Par le passé, tu as prouvé que tu étais capable d’avoir un registre vocal beaucoup plus large, un chant plus agressif sur « The Angel You Love, The Angel You Hate » notamment. Comment ça se fait qu’on ne retrouve plus ça aujourd’hui ? Est-il possible que tu réutilises ces aspects de ta voix dans le futur ou n’est-ce vraiment plus dans l’ordre des choses ?
Oui, c’est possible bien sûr, si la chanson le demande. J’ai aussi développé des aspects de ma voix dans « Darker Chapter… And Stars » que je n’avais pas développés auparavant. Ma voix a un panel large mais elle est, en quelque sorte, l’esclave de la chanson. Je ne crois pas que mon travail soit de faire tout ce que je peux dans un album pour en mettre plein les oreilles aux auditeurs mais plutôt de donner aux chansons la voix qui leur va le mieux.

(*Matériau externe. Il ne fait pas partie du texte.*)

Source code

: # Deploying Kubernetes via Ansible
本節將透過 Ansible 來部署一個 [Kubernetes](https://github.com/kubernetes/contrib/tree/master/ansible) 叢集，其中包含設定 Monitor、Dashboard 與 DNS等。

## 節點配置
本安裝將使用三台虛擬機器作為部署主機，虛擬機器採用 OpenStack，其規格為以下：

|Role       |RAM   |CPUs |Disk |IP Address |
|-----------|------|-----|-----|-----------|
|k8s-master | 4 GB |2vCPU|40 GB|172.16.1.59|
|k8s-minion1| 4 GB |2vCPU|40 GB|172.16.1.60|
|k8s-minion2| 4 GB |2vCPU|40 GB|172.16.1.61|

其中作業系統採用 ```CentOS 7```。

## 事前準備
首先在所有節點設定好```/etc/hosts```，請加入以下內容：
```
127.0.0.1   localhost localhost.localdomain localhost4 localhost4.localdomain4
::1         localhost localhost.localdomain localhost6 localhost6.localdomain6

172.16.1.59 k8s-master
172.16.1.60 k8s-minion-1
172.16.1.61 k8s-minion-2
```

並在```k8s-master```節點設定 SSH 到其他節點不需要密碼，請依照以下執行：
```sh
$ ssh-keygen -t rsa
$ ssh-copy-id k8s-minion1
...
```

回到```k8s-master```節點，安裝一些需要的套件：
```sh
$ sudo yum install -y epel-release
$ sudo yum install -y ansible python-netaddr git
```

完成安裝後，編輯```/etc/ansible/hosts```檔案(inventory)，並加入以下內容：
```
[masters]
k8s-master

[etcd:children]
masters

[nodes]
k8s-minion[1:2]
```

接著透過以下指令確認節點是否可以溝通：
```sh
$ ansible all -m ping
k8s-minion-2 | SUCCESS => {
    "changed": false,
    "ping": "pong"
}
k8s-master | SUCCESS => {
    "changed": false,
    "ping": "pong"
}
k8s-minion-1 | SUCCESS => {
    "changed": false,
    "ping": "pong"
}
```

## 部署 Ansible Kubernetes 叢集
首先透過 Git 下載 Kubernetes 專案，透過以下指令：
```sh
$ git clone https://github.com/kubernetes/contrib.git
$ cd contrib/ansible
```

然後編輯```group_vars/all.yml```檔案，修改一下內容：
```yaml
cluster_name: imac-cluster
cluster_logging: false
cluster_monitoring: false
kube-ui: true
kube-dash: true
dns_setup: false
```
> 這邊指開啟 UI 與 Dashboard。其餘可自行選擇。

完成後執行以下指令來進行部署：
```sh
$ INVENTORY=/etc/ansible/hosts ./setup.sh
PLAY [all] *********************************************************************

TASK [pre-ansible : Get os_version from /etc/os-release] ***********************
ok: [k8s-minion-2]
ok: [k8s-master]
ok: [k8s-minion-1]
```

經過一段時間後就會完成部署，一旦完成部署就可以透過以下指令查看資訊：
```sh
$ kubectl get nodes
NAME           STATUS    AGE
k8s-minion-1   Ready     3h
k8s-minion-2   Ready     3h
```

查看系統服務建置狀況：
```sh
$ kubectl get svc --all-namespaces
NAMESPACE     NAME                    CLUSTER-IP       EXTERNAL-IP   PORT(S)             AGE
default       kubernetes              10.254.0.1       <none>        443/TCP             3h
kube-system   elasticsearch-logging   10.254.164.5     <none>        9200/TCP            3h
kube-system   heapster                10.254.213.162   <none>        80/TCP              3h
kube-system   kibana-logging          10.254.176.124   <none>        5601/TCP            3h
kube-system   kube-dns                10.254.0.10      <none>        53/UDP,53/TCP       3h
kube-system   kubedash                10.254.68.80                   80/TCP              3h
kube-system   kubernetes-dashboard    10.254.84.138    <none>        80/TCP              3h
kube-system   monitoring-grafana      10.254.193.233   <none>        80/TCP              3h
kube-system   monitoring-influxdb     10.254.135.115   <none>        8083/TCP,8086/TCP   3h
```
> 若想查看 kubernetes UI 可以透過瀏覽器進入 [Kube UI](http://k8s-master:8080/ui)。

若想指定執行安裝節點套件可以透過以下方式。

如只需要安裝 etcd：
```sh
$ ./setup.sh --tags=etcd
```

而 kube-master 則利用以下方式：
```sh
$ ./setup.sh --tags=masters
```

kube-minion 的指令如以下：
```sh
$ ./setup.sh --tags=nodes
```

Il y a quelques temps, vous étiez en première partie de Skyclad à Luynes. C’était un show assez exceptionnel puisque le groupe anglais n’avait pas foulé les terres françaises depuis de nombreuses années, d’autant plus qu’ils n’ont pas été avares en temps et investissement. Quel souvenir gardez-vous de cette date ?
Excellent ! Un bon concert, une soirée pleine de générosité où se mêlaient les mondes du rock, du metal, du folk et du classique, avec des accents « so british », finlandais et français, en toute amitié et en partageant des bières.
« Si on a peur, on ne fait plus rien et on n’essaie plus rien de nouveau.[…]
Skyclad est considéré comme un précurseur en matière de folk. Connaissiez-vous un peu leur musique ? Si oui, vous ont-ils influencés plus ou moins directement ?
Non, je ne les connaissais que de nom et idem pour les garçons.
En matière de concerts, où en êtes-vous ? Des dates se profilent-elles à l’horizon ? Quelles sont vos attentes quant au live à moyen terme ?
Il n’y a rien de confirmé pour le moment. Notre volonté est bien sûr de donner un maximum de concerts. Nous tiendrons tout le monde informé via nos sites.
On arrive à la dernière question : y aura-t-il une troisième partie à Darker Chapter… And Stars ou le chapitre est-il clos pour de bon ?
Ce chapitre-là est clos, en termes de composition en tout cas. Nous le poursuivrons sur scène, et de manière épique !
Un dernier mot pour nos lecteurs ?
Ne perdez pas plus de temps à lire, venez écouter ! Horns up !
Entretien réalisé en janvier 2011 par mail.